[Recorded data Boundary: Start]

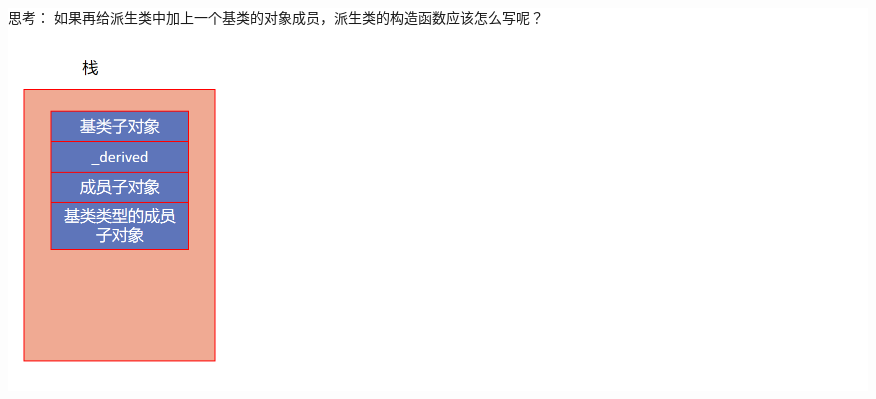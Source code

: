 



思考： 如果再给派生类中加上一个基类的对象成员，派生类的构造函数应该怎么写呢？

<img src="7.继承.assets/image-20240502180126273.png" alt="image-20240502180126273" style="zoom: 50%;" />

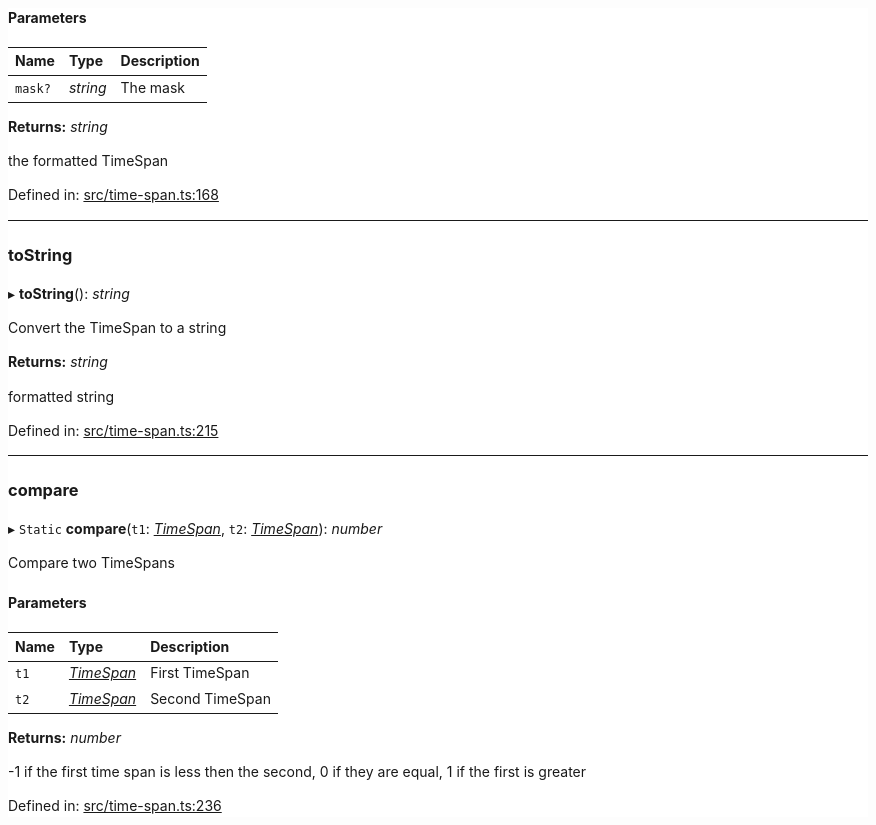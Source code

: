 #### Parameters

| Name | Type | Description |
| :------ | :------ | :------ |
| `mask?` | *string* | The mask |

**Returns:** *string*

the formatted TimeSpan

Defined in: [src/time-span.ts:168](https://github.com/technobuddha/hill.software/blob/65b5e5d/packages/library/src/time-span.ts#L168)

___

### toString

▸ **toString**(): *string*

Convert the TimeSpan to a string

**Returns:** *string*

formatted string

Defined in: [src/time-span.ts:215](https://github.com/technobuddha/hill.software/blob/65b5e5d/packages/library/src/time-span.ts#L215)

___

### compare

▸ `Static` **compare**(`t1`: [*TimeSpan*](time_span.timespan.md), `t2`: [*TimeSpan*](time_span.timespan.md)): *number*

Compare two TimeSpans

#### Parameters

| Name | Type | Description |
| :------ | :------ | :------ |
| `t1` | [*TimeSpan*](time_span.timespan.md) | First TimeSpan |
| `t2` | [*TimeSpan*](time_span.timespan.md) | Second TimeSpan |

**Returns:** *number*

-1 if the first time span is less then the second, 0 if they are equal, 1 if the first is greater

Defined in: [src/time-span.ts:236](https://github.com/technobuddha/hill.software/blob/65b5e5d/packages/library/src/time-span.ts#L236)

[Recorded data Boundary: End]

What you will do:
Everything from the line with "Compare two TimeSpans" down to the last line of the data above should be returned exactly, with both ends kept and nothing added.

Problem solution:
Compare two TimeSpans

#### Parameters

| Name | Type | Description |
| :------ | :------ | :------ |
| `t1` | [*TimeSpan*](time_span.timespan.md) | First TimeSpan |
| `t2` | [*TimeSpan*](time_span.timespan.md) | Second TimeSpan |

**Returns:** *number*

-1 if the first time span is less then the second, 0 if they are equal, 1 if the first is greater

Defined in: [src/time-span.ts:236](https://github.com/technobuddha/hill.software/blob/65b5e5d/packages/library/src/time-span.ts#L236)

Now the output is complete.